Rendered images with source text:
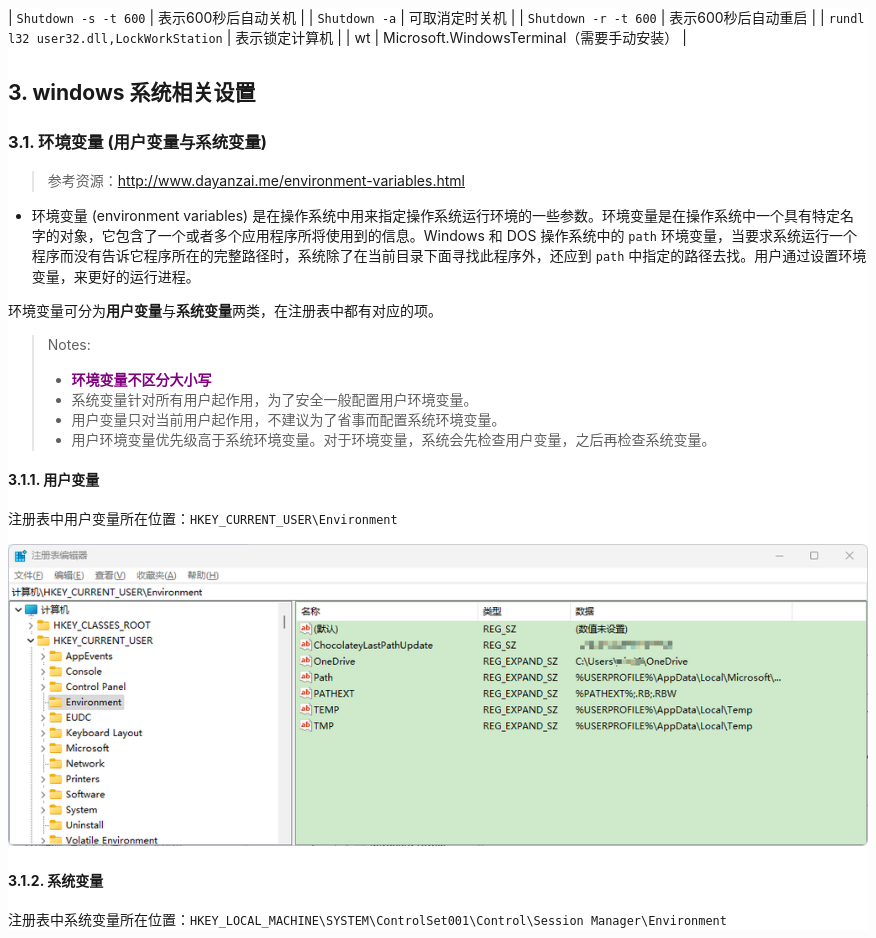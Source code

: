| `Shutdown -s -t 600`                  | 表示600秒后自动关机                       |
| `Shutdown -a`                         | 可取消定时关机                            |
| `Shutdown -r -t 600`                  | 表示600秒后自动重启                       |
| `rundll32 user32.dll,LockWorkStation` | 表示锁定计算机                            |
| wt                                    | Microsoft.WindowsTerminal（需要手动安装） |

## 3. windows 系统相关设置

### 3.1. 环境变量 (用户变量与系统变量)

> 参考资源：http://www.dayanzai.me/environment-variables.html

- 环境变量 (environment variables) 是在操作系统中用来指定操作系统运行环境的一些参数。环境变量是在操作系统中一个具有特定名字的对象，它包含了一个或者多个应用程序所将使用到的信息。Windows 和 DOS 操作系统中的 `path` 环境变量，当要求系统运行一个程序而没有告诉它程序所在的完整路径时，系统除了在当前目录下面寻找此程序外，还应到 `path` 中指定的路径去找。用户通过设置环境变量，来更好的运行进程。

环境变量可分为**用户变量**与**系统变量**两类，在注册表中都有对应的项。

> Notes: 
>
> - <font color=purple>**环境变量不区分大小写**</font>
> - 系统变量针对所有用户起作用，为了安全一般配置用户环境变量。
> - 用户变量只对当前用户起作用，不建议为了省事而配置系统环境变量。
> - 用户环境变量优先级高于系统环境变量。对于环境变量，系统会先检查用户变量，之后再检查系统变量。

#### 3.1.1. 用户变量

注册表中用户变量所在位置：`HKEY_CURRENT_USER\Environment`

![](images/482504916221048.png)

#### 3.1.2. 系统变量

注册表中系统变量所在位置：`HKEY_LOCAL_MACHINE\SYSTEM\ControlSet001\Control\Session Manager\Environment`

• WHAT YOU NEED TO DO:
Quote every record above exactly, leaving out any pictures.

• SOLVED PROBLEM:
Source code

:| `Shutdown -s -t 600`                  | 表示600秒后自动关机                       |
| `Shutdown -a`                         | 可取消定时关机                            |
| `Shutdown -r -t 600`                  | 表示600秒后自动重启                       |
| `rundll32 user32.dll,LockWorkStation` | 表示锁定计算机                            |
| wt                                    | Microsoft.WindowsTerminal（需要手动安装） |

## 3. windows 系统相关设置

### 3.1. 环境变量 (用户变量与系统变量)

> 参考资源：http://www.dayanzai.me/environment-variables.html

- 环境变量 (environment variables) 是在操作系统中用来指定操作系统运行环境的一些参数。环境变量是在操作系统中一个具有特定名字的对象，它包含了一个或者多个应用程序所将使用到的信息。Windows 和 DOS 操作系统中的 `path` 环境变量，当要求系统运行一个程序而没有告诉它程序所在的完整路径时，系统除了在当前目录下面寻找此程序外，还应到 `path` 中指定的路径去找。用户通过设置环境变量，来更好的运行进程。

环境变量可分为**用户变量**与**系统变量**两类，在注册表中都有对应的项。

> Notes: 
>
> - <font color=purple>**环境变量不区分大小写**</font>
> - 系统变量针对所有用户起作用，为了安全一般配置用户环境变量。
> - 用户变量只对当前用户起作用，不建议为了省事而配置系统环境变量。
> - 用户环境变量优先级高于系统环境变量。对于环境变量，系统会先检查用户变量，之后再检查系统变量。

#### 3.1.1. 用户变量

注册表中用户变量所在位置：`HKEY_CURRENT_USER\Environment`

![](images/482504916221048.png)

#### 3.1.2. 系统变量

注册表中系统变量所在位置：`HKEY_LOCAL_MACHINE\SYSTEM\ControlSet001\Control\Session Manager\Environment`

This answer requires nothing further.